From Inside Dan Sundheim's Bets on Anthropic, OpenAI, and SpaceX · · Invest Like The Best
“I think that the hyperscalers are a worse business model going forward. I think that you know AWS and Azure I maybe Azure doesn't accelerate certainly uh GCP I think these businesses are going to accelerate for a while just because they are um you know their customer bases anthropic openi are growing at enormous pace and as they get to be a bigger part of the business the growth accelerate the problem is is that you went from a dynamic where uh AWS Azure um to some extent GCP um their customer base was like every corporation in the world and therefore um uh they had fragmentation and they had the benefits massive economies of scale that no single company could get. Um and it was a good very good business. Um the problem going forward is that I think that uh economically it's highly unlikely that a that LLMs are not very concentrated in the hands of like four or five companies. those companies right now um you know they are obviously as we discussed they're investing a ton uh and they are you know cash flow negative and therefore they're looking for compute anywhere they can get it but if we're correct and if anyone who owns these companies is correct at some point in the next 5 to 10 years they will be generating enormous amounts of free cash flow when that happens I think that uh they are likely to insource the compute every year AI is going to be a bigger percentage of the workloads uh at any hyperscaler.”

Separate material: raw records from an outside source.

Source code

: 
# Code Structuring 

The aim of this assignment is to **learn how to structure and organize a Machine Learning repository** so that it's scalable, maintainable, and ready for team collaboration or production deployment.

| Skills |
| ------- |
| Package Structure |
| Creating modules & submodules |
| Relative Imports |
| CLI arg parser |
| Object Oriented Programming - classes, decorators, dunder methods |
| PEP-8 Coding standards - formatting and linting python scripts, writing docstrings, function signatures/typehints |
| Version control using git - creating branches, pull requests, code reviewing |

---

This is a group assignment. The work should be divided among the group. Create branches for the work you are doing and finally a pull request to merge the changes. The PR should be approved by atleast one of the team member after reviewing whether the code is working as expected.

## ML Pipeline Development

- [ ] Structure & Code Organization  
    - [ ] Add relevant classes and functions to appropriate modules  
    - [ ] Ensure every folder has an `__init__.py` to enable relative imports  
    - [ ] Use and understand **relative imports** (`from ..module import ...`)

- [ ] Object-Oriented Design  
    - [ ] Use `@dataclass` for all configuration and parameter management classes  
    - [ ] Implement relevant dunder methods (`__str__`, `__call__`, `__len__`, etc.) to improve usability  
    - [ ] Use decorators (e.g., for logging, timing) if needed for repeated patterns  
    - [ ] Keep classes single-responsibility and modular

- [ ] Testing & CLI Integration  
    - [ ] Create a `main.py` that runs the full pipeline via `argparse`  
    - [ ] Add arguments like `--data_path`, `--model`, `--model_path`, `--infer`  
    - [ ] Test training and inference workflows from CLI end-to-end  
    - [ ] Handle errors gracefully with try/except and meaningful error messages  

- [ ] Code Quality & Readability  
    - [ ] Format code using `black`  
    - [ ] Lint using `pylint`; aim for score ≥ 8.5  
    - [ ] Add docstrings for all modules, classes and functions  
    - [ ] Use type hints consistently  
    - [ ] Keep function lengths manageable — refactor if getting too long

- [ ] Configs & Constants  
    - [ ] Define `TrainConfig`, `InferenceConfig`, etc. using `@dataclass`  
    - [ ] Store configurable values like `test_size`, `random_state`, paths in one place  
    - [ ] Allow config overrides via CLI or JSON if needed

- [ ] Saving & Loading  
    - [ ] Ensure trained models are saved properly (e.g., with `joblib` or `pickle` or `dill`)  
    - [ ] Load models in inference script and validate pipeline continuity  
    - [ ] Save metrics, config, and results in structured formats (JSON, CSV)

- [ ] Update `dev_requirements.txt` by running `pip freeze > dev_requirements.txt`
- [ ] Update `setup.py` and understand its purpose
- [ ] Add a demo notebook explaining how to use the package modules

On , Dan Sundheim, Founder & CIO at D1 Capital Partners, spoke about hyperscalers during Inside Dan Sundheim's Bets on Anthropic, OpenAI, and SpaceX on Invest Like The Best.

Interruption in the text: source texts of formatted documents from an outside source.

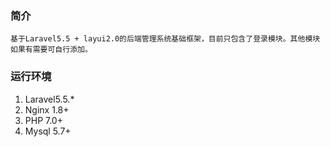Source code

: ### 简介
    基于Laravel5.5 + layui2.0的后端管理系统基础框架，目前只包含了登录模块。其他模块如果有需要可自行添加。
    
### 运行环境
1.    Laravel5.5.* 
2.    Nginx 1.8+
3.    PHP 7.0+
4.    Mysql 5.7+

Dan Sundheim, founder and CIO of D1 Capital Partners, has discussed the firm’s investments in private companies including SpaceX, OpenAI, and Anthropic, describing them as "some of the largest companies in the world by market cap" that are "innovating in a way that's going to change the world." He stated that he believes AI will be "the most important technology" for the next decade or two and that it will drive revolutions in areas like robotics and biotech. Sundheim also expressed concern about a potential "collision course with China over semiconductors," warning that disruption to that supply chain could lead to a "depression type economy." Reflecting on the 2021 GameStop short squeeze, Sundheim called it "the toughest few weeks of my career" and noted that his firm had not been prepared for shorts to rise 300-400% in two weeks, as such a move was not in historical data. He said the experience taught him that "risk management has to happen before the fact." Sundheim also shared that he is most proud of overcoming the adversity of that period and the market challenges of 2022, stating that "learning from that, getting better and coming back" was the most difficult thing he has had to do.